The goal of this paper is not to fix all the issues in teaching argument writing. In general, the public agrees that our school systems, and particular the teaching of writing, is often ineffective. However, “literary statistics, however, tell us that the public’s expectations are unrealistic” (Dornan, R. W., Rosen, L. M., & Wilson, M. J., 2003). The reality is that education is a much more complicated system than to be able to fix with one paper or one idea: “given the complicated and diverse network of teachers, textbooks, students and administrative concerns, American schools as a whole are powerfully resistant to change. Some teachers and school systems might experiment with reading and writing pedagogies, but few reforms will be adopted wholesale because one size does not fit all” (Dornan et al., 2003). Unlike a more monetary-based field such as engineering or business, education is based on people. Every student needs something different in order to succeed, and even the best teaching method in the world is not going to work for everyone.
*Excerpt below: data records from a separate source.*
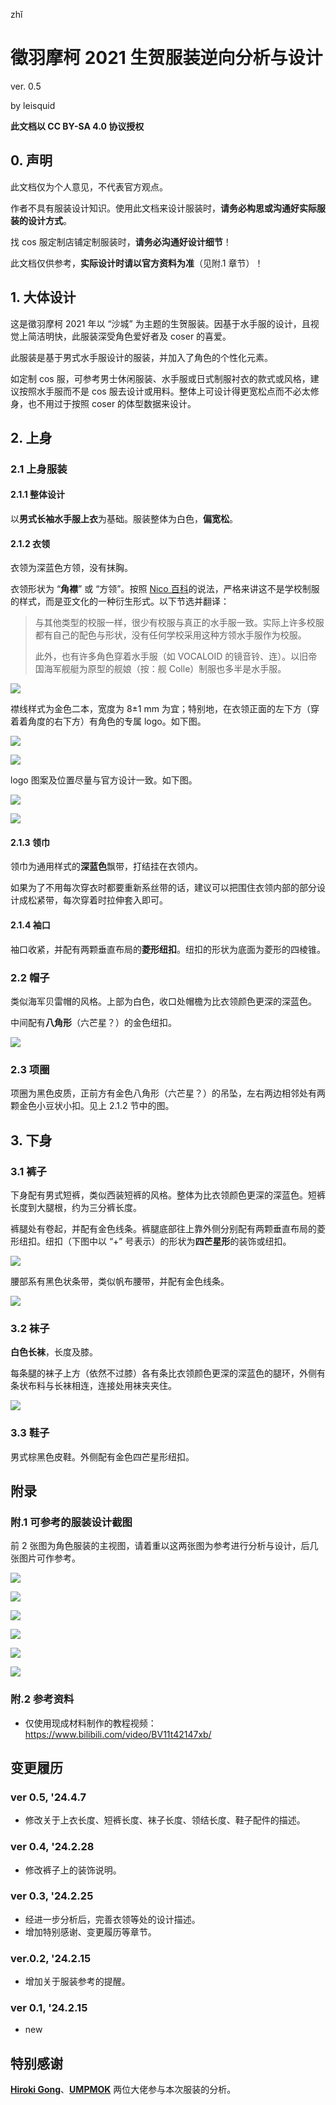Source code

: zhǐ
# 徵羽摩柯 2021 生贺服装逆向分析与设计

ver. 0.5

by leisquid

**此文档以 CC BY-SA 4.0 协议授权**

## 0. 声明

此文档仅为个人意见，不代表官方观点。

作者不具有服装设计知识。使用此文档来设计服装时，**请务必构思或沟通好实际服装的设计方式**。

找 cos 服定制店铺定制服装时，**请务必沟通好设计细节**！

此文档仅供参考，**实际设计时请以官方资料为准**（见附.1 章节）！

## 1. 大体设计

这是徵羽摩柯 2021 年以 “沙城” 为主题的生贺服装。因基于水手服的设计，且视觉上简洁明快，此服装深受角色爱好者及 coser 的喜爱。

此服装是基于男式水手服设计的服装，并加入了角色的个性化元素。

如定制 cos 服，可参考男士休闲服装、水手服或日式制服衬衣的款式或风格，建议按照水手服而不是 cos 服去设计或用料。整体上可设计得更宽松点而不必太修身，也不用过于按照 coser 的体型数据来设计。

## 2. 上身

### 2.1 上身服装

#### 2.1.1 整体设计

以**男式长袖水手服上衣**为基础。服装整体为白色，**偏宽松**。

#### 2.1.2 衣领

衣领为深蓝色方领，没有抹胸。

衣领形状为 “**角襟**” 或 “方领”。按照 [Nico 百科](https://dic.nicovideo.jp/t/a/%E3%82%BB%E3%83%BC%E3%83%A9%E3%83%BC%E6%9C%8D)的说法，严格来讲这不是学校制服的样式，而是亚文化的一种衍生形式。以下节选并翻译：

> 与其他类型的校服一样，很少有校服与真正的水手服一致。实际上许多校服都有自己的配色与形状，没有任何学校采用这种方领水手服作为校服。
>
> 此外，也有许多角色穿着水手服（如 VOCALOID 的镜音铃、连）。以旧帝国海军舰艇为原型的舰娘（按：舰 Colle）制服也多半是水手服。

![](./resources/moke2021cos-003.png)

襟线样式为金色二本，宽度为 8±1 mm 为宜；特别地，在衣领正面的左下方（穿着着角度的右下方）有角色的专属 logo。如下图。

![](./resources/moke2021cos-001.png)

![](./resources/moke2021cos-004.png)

logo 图案及位置尽量与官方设计一致。如下图。

![](./resources/moke2021cos-009.png)

![](./resources/moke2021cos-010.png)

#### 2.1.3 领巾

领巾为通用样式的**深蓝色**飘带，打结挂在衣领内。

如果为了不用每次穿衣时都要重新系丝带的话，建议可以把围住衣领内部的部分设计成松紧带，每次穿着时拉伸套入即可。

#### 2.1.4 袖口

袖口收紧，并配有两颗垂直布局的**菱形纽扣**。纽扣的形状为底面为菱形的四棱锥。

### 2.2 帽子

类似海军贝雷帽的风格。上部为白色，收口处帽檐为比衣领颜色更深的深蓝色。

中间配有**八角形**（六芒星？）的金色纽扣。

![](./resources/moke2021cos-002.png)

### 2.3 项圈

项圈为黑色皮质，正前方有金色八角形（六芒星？）的吊坠，左右两边相邻处有两颗金色小豆状小扣。见上 2.1.2 节中的图。

## 3. 下身

### 3.1 裤子

下身配有男式短裤，类似西装短裤的风格。整体为比衣领颜色更深的深蓝色。短裤长度到大腿根，约为三分裤长度。

裤腿处有卷起，并配有金色线条。裤腿底部往上靠外侧分别配有两颗垂直布局的菱形纽扣。纽扣（下图中以 “+” 号表示）的形状为**四芒星形**的装饰或纽扣。

![](./resources/moke2021cos-005.png)

腰部系有黑色状条带，类似帆布腰带，并配有金色线条。

![](./resources/moke2021cos-007.png)

### 3.2 袜子

**白色长袜**，长度及膝。

每条腿的袜子上方（依然不过膝）各有条比衣领颜色更深的深蓝色的腿环，外侧有条状布料与长袜相连，连接处用袜夹夹住。

![](./resources/moke2021cos-008.png)

### 3.3 鞋子

男式棕黑色皮鞋。外侧配有金色四芒星形纽扣。

## 附录

### 附.1 可参考的服装设计截图

前 2 张图为角色服装的主视图，请着重以这两张图为参考进行分析与设计，后几张图片可作参考。

![](./resources/moke2021cos-050.jpeg)

![](./resources/moke2021cos-051.png)

![](./resources/moke2021cos-052.png)

![](./resources/moke2021cos-053.png)

![](./resources/moke2021cos-054.png)

![](./resources/moke2021cos-055.png)

### 附.2 参考资料

+ 仅使用现成材料制作的教程视频：<https://www.bilibili.com/video/BV11t42147xb/>

## 变更履历

### ver 0.5, \'24.4.7

+ 修改关于上衣长度、短裤长度、袜子长度、领结长度、鞋子配件的描述。

### ver 0.4, \'24.2.28

+ 修改裤子上的装饰说明。

### ver 0.3, \'24.2.25

+ 经进一步分析后，完善衣领等处的设计描述。
+ 增加特别感谢、变更履历等章节。

### ver.0.2, \'24.2.15

+ 增加关于服装参考的提醒。

### ver 0.1, \'24.2.15

+ new

## 特别感谢

**[Hiroki Gong](https://space.bilibili.com/32721189)**、**[UMPMOK](https://space.bilibili.com/471489638)** 两位大佬参与本次服装的分析。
While the government has tried, “one educational reform in literacy cannot possibly be appropriate for every school district because the various regions of the country have their own economic and cultural needs and their needs are complex” (Dornan et al., 2003).
What the Goal Is
The goal of this paper is to simply provide teachers with some resources that they can add to their library to continue to help more and more increasingly ethnically, culturally and learning stylistically diverse students, in the hopes that over time, each teacher will develop what works for them and for their students to create the most student interest and success possible.